ALC MediaLegal

Anti-Money Laundering, Counter-Terrorist Financing, and Sanctions Compliance Policy

This Policy governs ALC Media LLC and the SouthPay platform. It sets out the controls and responsibilities through which we prevent, detect, and report financial crime.

Last updated June 26, 2026

1

Introduction and Scope

ALC Media LLC, a limited liability company organized under the laws of the State of Wyoming, United States of America (the “Company”, “ALC Media”, “we”, “us”, or “our”), operates the SouthPay platform, a software and payment orchestration layer that enables merchants to accept cryptocurrency payments through integrations with regulated third-party payment service providers (“PSPs”).

This Anti-Money Laundering, Counter-Terrorist Financing, and Sanctions Compliance Policy (this “Policy”) establishes the framework, principles, controls, and responsibilities through which the Company prevents, detects, and reports activity that may involve money laundering, terrorist financing, proliferation financing, sanctions evasion, fraud, or other financial crime (“Financial Crime”).

Applicability. This Policy applies to (a) the Company and all of its officers, employees, contractors, and agents, (b) all merchants and counterparties that access or use the SouthPay platform (each, a “Merchant”), and (c) all transactions, payment flows, and merchant relationships facilitated through the SouthPay platform, regardless of the service track elected by the Merchant.
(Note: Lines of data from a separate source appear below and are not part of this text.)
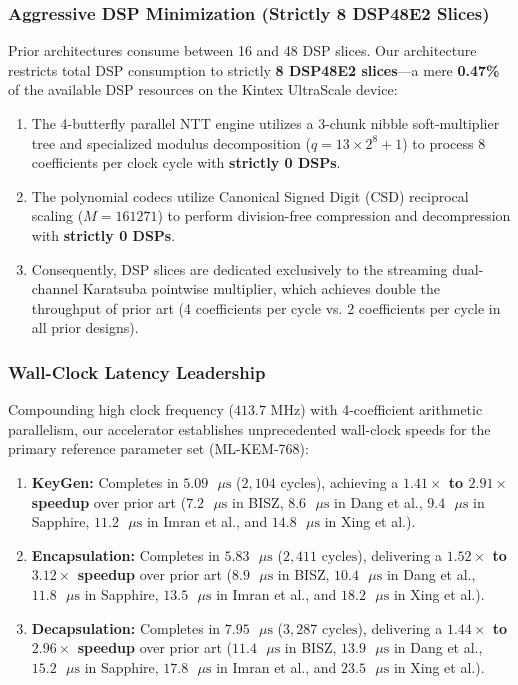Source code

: \subsubsection{Aggressive DSP Minimization (Strictly 8 DSP48E2 Slices)}
Prior architectures consume between 16 and 48 DSP slices. Our architecture restricts total DSP consumption to strictly \textbf{8 DSP48E2 slices}---a mere \textbf{0.47\%} of the available DSP resources on the Kintex UltraScale device:
\begin{enumerate}
    \item The 4-butterfly parallel NTT engine utilizes a 3-chunk nibble soft-multiplier tree and specialized modulus decomposition ($q = 13 \times 2^8 + 1$) to process 8 coefficients per clock cycle with \textbf{strictly 0 DSPs}.
    \item The polynomial codecs utilize Canonical Signed Digit (CSD) reciprocal scaling ($M = 161271$) to perform division-free compression and decompression with \textbf{strictly 0 DSPs}.
    \item Consequently, DSP slices are dedicated exclusively to the streaming dual-channel Karatsuba pointwise multiplier, which achieves double the throughput of prior art (4 coefficients per cycle vs. 2 coefficients per cycle in all prior designs).
\end{enumerate}

\subsubsection{Wall-Clock Latency Leadership}
Compounding high clock frequency ($413.7\text{ MHz}$) with 4-coefficient arithmetic parallelism, our accelerator establishes unprecedented wall-clock speeds for the primary reference parameter set (ML-KEM-768):
\begin{enumerate}
    \item \textbf{KeyGen:} Completes in \textbf{$5.09\text{ }\mu\text{s}$} ($2,104\text{ cycles}$), achieving a \textbf{$1.41\times$ to $2.91\times$ speedup} over prior art ($7.2\text{ }\mu\text{s}$ in BISZ, $8.6\text{ }\mu\text{s}$ in Dang et al., $9.4\text{ }\mu\text{s}$ in Sapphire, $11.2\text{ }\mu\text{s}$ in Imran et al., and $14.8\text{ }\mu\text{s}$ in Xing et al.).
    \item \textbf{Encapsulation:} Completes in \textbf{$5.83\text{ }\mu\text{s}$} ($2,411\text{ cycles}$), delivering a \textbf{$1.52\times$ to $3.12\times$ speedup} over prior art ($8.9\text{ }\mu\text{s}$ in BISZ, $10.4\text{ }\mu\text{s}$ in Dang et al., $11.8\text{ }\mu\text{s}$ in Sapphire, $13.5\text{ }\mu\text{s}$ in Imran et al., and $18.2\text{ }\mu\text{s}$ in Xing et al.).
    \item \textbf{Decapsulation:} Completes in \textbf{$7.95\text{ }\mu\text{s}$} ($3,287\text{ cycles}$), delivering a \textbf{$1.44\times$ to $2.96\times$ speedup} over prior art ($11.4\text{ }\mu\text{s}$ in BISZ, $13.9\text{ }\mu\text{s}$ in Dang et al., $15.2\text{ }\mu\text{s}$ in Sapphire, $17.8\text{ }\mu\text{s}$ in Imran et al., and $23.5\text{ }\mu\text{s}$ in Xing et al.).
\end{enumerate}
Role limitation. The Company operates as a software, technology, and payment orchestration provider. The Company does not take custody of Merchant or end-user funds, does not execute settlement, does not perform fiat conversion, and does not act as a bank, money services business, or virtual asset service provider. Regulated payment, custody, settlement, and conversion activities are performed exclusively by PSPs, each of which operates under its own license, registration, or regulatory authorization. Notwithstanding the foregoing, the Company maintains and enforces this Policy as a matter of internal governance, contractual obligation to its PSPs and other counterparties, and good-faith commitment to the integrity of the financial system.

2

Regulatory Framework and Standards

This Policy is informed by, and is intended to operate consistently with, the following legal and regulatory frameworks and international standards, as applicable to the Company and to the activities conducted through the SouthPay platform:

  • the Bank Secrecy Act, 31 U.S.C. § 5311 et seq., and its implementing regulations promulgated by the Financial Crimes Enforcement Network (“FinCEN”);
  • the USA PATRIOT Act of 2001, as amended;
  • economic sanctions programs administered by the Office of Foreign Assets Control (“OFAC”) of the U.S. Department of the Treasury;
  • the Wyoming Money Transmitter Act and the Wyoming Digital Asset Framework, to the extent applicable;
  • sanctions regimes administered by the United Nations Security Council, the European Union, and His Majesty’s Treasury of the United Kingdom;
  • the Recommendations of the Financial Action Task Force (“FATF”), including Recommendation 15 (virtual assets and virtual asset service providers) and Recommendation 16 (the “Travel Rule”); and
  • the compliance frameworks and contractual requirements imposed by the Company’s PSPs and infrastructure providers, including those of Cobo, Confirmo, and any successor or additional providers integrated with the SouthPay platform.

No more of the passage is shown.